Pipelining the CPU

There are two types of simple control unit design:

    1.   The single–cycle CPU with its slow clock, which executes
          one instruction per clock pulse.

    2.   The multi–cycle CPU with its faster clock.  This divides the execution
          of an instruction into 3, 4, or 5 phases, but takes that number of clock
          pulses to execute a single instruction.

We now move to the more sophisticated CPU design that allows the apparent
execution of one instruction per clock cycle, even with the faster clock.

This design technique is called pipelining, though it might better be considered
as an assembly line.

In this discussion, we must focus on throughput as opposed to the time to execute
any single instruction.  In the MIPS pipeline we consider, each instruction will take
five clock pulses to execute, but one instruction is completed every clock pulse.

The measure will be the number of instructions executed per second, not the time
required to execute any one instruction.  This measure is crude; more is better.


The Assembly Line

Here is a picture of the Ford assembly line in 1913.

It is the number of cars per hour that roll off the assembly line that is important,
not the amount of time taken to produce any one car.

More on the Automobile Assembly Line

Henry Ford began working on the assembly line concept about 1908 and had essentially
perfected the idea by 1913.  His motivations are worth study.

In previous years, automobile manufacture was done by highly skilled technicians, each
of whom assembled the whole car.

It occurred to Mr.
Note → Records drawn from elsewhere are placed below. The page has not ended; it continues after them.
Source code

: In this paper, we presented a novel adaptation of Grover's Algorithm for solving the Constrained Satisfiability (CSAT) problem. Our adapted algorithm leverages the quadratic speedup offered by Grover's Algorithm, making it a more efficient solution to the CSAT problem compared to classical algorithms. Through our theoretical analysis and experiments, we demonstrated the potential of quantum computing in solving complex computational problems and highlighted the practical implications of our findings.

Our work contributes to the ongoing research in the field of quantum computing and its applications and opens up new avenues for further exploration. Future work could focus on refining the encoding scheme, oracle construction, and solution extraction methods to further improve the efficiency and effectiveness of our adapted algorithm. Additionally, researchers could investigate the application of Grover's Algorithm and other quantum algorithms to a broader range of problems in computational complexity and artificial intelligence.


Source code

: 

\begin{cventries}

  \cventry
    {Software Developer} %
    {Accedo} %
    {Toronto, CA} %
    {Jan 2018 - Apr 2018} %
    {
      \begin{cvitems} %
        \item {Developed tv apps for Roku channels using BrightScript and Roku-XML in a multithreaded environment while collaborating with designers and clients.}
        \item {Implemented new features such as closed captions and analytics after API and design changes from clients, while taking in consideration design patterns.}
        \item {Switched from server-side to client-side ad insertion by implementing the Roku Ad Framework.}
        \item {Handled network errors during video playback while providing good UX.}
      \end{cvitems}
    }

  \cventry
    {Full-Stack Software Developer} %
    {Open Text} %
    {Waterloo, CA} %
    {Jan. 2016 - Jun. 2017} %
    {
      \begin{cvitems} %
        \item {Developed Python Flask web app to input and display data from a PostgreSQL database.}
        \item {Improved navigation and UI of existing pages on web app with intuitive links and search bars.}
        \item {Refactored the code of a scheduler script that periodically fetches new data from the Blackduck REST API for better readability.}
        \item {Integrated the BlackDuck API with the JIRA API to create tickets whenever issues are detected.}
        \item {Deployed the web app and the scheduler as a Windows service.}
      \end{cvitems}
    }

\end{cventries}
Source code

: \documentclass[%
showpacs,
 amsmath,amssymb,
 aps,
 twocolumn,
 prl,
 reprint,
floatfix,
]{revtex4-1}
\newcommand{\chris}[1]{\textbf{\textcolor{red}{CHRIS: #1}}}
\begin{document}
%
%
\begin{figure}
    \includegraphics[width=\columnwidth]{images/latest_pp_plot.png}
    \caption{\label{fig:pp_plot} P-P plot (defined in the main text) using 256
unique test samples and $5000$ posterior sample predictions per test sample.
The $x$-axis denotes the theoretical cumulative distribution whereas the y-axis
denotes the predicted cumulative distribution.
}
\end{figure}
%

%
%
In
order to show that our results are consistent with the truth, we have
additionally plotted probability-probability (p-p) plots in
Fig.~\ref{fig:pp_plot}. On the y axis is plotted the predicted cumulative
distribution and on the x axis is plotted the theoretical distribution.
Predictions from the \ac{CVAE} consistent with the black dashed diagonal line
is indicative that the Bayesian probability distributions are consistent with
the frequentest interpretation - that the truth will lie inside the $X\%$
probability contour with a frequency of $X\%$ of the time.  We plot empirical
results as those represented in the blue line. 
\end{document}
Ford that he could get more get more workers if he did not require such
a high skill level.  One way to do this was to have each worker perform only a small
number of tasks related to manufacture of the entire automobile.

It soon became obvious that is was easier to bring the automobile to the worker than have
the worker (and his tools) move to the automobile.  The assembly line was born.

The CPU pipeline has a number of similarities.

    1.   The execution of an instruction is broken into a number of simple steps, each
          of which can be handled by an efficient execution unit.

    2.   The CPU is designed so that it can simultaneously be executing a number of
          instructions, each in its own distinct phase of execution.

    3.   The important number is the number of instructions completed per unit time,
          or equivalently the instruction issue rate.


An Obvious Constraint on Pipeline Designs

This is mentioned, because it is often very helpful to state the obvious.

In a stored program computer, instruction execution is essentially sequential,
with occasional exceptions for branches and jumps.

In particular, the effect of executing a sequence of instructions must be as
if they had been executed in the precise order in which they were written.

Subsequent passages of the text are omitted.